Cities, not states or Washington D.C., should be the focus of our national attention. This thesis has been circulated and shared by a number of books released this year, namely Bruce Katz and Jennifer Bradley's The Metropolitan Revolution. Cities are America's laboratories of innovation and collaboration, where progress comes before politics.

New Orleans, or NOLA as the city is affectionately known, is a prime example. Historically one of the largest cities in the Southern United States and an economic engine at the mouth of the Mississippi River, the Big Easy fell on difficult times in the latter half of the 20th century. Residents moved elsewhere across the South, schools failed, and crime rose. Then the city hit its trough after years of federal neglect collided with a Category 3 hurricane named Katrina. New Orleans descended into floods, looting, and lawsuits broadcast by the media across the country. It was not completely crazy to ask if New Orleans would rise again and if it's beloved Saints would really be moved to San Antonio.

Well, more than eight years later, the city has returned: rejuvenated. New Orleans was presented with that blank slate of opportunity that comes paired with the despair of a historic tragedy. The city, in turn, has painted that blank slate with a work resembling an urban renaissance.

The Crescent City has always been a top tourist destination with its unique cuisine, jazzy music clubs, and deep history. It came as no surprise when National Geographic named New Orleans one of its 20 most recommended places to visit in 2014, one of only two locations in the United States selected. In February, the Mercedes-Benz Superdome hosted Superbowl XLVII reeling in over $480 million in economic impact for the city, surpassing expectations. In September, the Katrina-ravaged Saenger Theater re-opened and has since hosted the Tony-Award winning Book of Mormon. Convention goers regularly fill the newly built, expanded, and renovated hotels and in a few months, the celebrity-centric NBA All-Star Weekend will take over the city.

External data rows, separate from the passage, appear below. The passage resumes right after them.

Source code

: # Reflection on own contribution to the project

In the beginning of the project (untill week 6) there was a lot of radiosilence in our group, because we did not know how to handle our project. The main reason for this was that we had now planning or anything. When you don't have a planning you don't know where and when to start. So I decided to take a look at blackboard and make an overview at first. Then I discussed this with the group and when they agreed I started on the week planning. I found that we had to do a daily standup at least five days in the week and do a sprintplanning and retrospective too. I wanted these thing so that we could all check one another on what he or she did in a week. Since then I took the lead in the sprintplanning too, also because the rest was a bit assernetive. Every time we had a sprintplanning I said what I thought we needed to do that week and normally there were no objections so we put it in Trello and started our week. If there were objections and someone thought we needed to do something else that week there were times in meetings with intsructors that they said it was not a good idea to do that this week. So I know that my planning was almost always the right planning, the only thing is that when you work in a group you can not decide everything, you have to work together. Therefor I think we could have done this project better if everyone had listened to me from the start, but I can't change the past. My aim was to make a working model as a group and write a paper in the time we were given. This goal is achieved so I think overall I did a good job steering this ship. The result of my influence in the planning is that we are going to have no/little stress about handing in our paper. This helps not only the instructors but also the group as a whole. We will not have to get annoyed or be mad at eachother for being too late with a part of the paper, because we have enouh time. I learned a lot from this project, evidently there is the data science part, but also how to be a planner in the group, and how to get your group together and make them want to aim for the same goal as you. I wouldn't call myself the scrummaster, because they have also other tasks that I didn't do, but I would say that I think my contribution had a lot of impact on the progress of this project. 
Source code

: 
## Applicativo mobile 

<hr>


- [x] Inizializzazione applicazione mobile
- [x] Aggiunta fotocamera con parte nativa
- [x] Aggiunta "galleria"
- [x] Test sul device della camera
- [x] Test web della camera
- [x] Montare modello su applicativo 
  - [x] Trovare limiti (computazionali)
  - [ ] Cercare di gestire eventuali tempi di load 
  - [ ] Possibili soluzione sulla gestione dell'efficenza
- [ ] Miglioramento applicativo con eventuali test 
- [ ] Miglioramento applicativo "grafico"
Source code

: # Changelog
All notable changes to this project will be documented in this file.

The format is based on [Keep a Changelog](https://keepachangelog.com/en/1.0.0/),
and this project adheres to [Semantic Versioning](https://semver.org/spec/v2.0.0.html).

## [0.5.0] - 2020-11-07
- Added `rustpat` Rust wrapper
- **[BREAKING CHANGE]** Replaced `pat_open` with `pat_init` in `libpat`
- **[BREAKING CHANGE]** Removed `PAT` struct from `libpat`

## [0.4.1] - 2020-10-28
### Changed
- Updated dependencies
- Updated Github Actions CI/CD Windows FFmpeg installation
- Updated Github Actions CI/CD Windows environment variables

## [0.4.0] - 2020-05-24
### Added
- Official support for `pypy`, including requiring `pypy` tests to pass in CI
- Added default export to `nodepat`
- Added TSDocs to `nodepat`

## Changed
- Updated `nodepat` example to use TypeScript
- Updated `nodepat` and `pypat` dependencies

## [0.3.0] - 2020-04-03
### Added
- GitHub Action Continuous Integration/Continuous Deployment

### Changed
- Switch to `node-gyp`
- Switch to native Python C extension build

For celebrity watchers that want to avoid Los Angeles and New York, New Orleans has become the nation's 3rd largest film market and a trip to Whole Foods could yield a run in with Will Ferrell. Tulane students were given a heads-up about simulated gunfire in the library in November -- because 22 Jump Street starring Jonah Hill and Channing Tatum was busy filming.

Other industries have thrived as well. In the past year, the city has seen an influx of business investment and a boom in retail. Developers will begin working on a $70 million renovation of the Riverwalk, transforming it into the nation's first outlet mall in a downtown setting. The city has also welcomed large-scale retailers like Costco. Since the storm hit in 2005, NOLA has over 500 more restaurants. Combine this with an entrepreneurship rate 56 percent higher than the national average and it comes as no surprise that in 2011, Forbes ranked the city America's #1 "Brain Magnet." In December 2013, Forbes named New Orleans the number 1 city "Where Working-Age Americans are Moving."

The influx of a younger, entrepreneurial population has led to the revitalization of specific neighborhoods as well. The historic Bywater, for example, has taken on the charms of Brooklyn with upstart restaurants and local art galleries. Neighborhood hot-spot Mariza was named by Esquire as one of the Top Best New Restaurants of 2013.

New Orleans, like all cities will always have its flaws. Crime, for one, has been synonymous with New Orleans for decades. Yet even crime metrics show a city moving in the right direction -- in 2013, the murder rate declined by over 20 percent.

The city's schools, long the poster-child for the urban public school decay, have become the epicenter of national education reform efforts. When Hurricane Katrina made landfall before the 2005-06 school year, an astounding 68 of the city's 117 public schools were categorized as failing. Now, 67 percent of students are in schools rated with an A or B. New Orleans' students are on the path to a brighter future.

There is something about the city of New Orleans so obviously present, but not-so-obviously describable. New Orleans is a gumbo; a mixture of ingredients that come together and create something undeniably unique. It is a city with energy, creativity, and individuality that represents the best of what American cities are doing today. NOLA leaves an indelible imprint on all who call it home.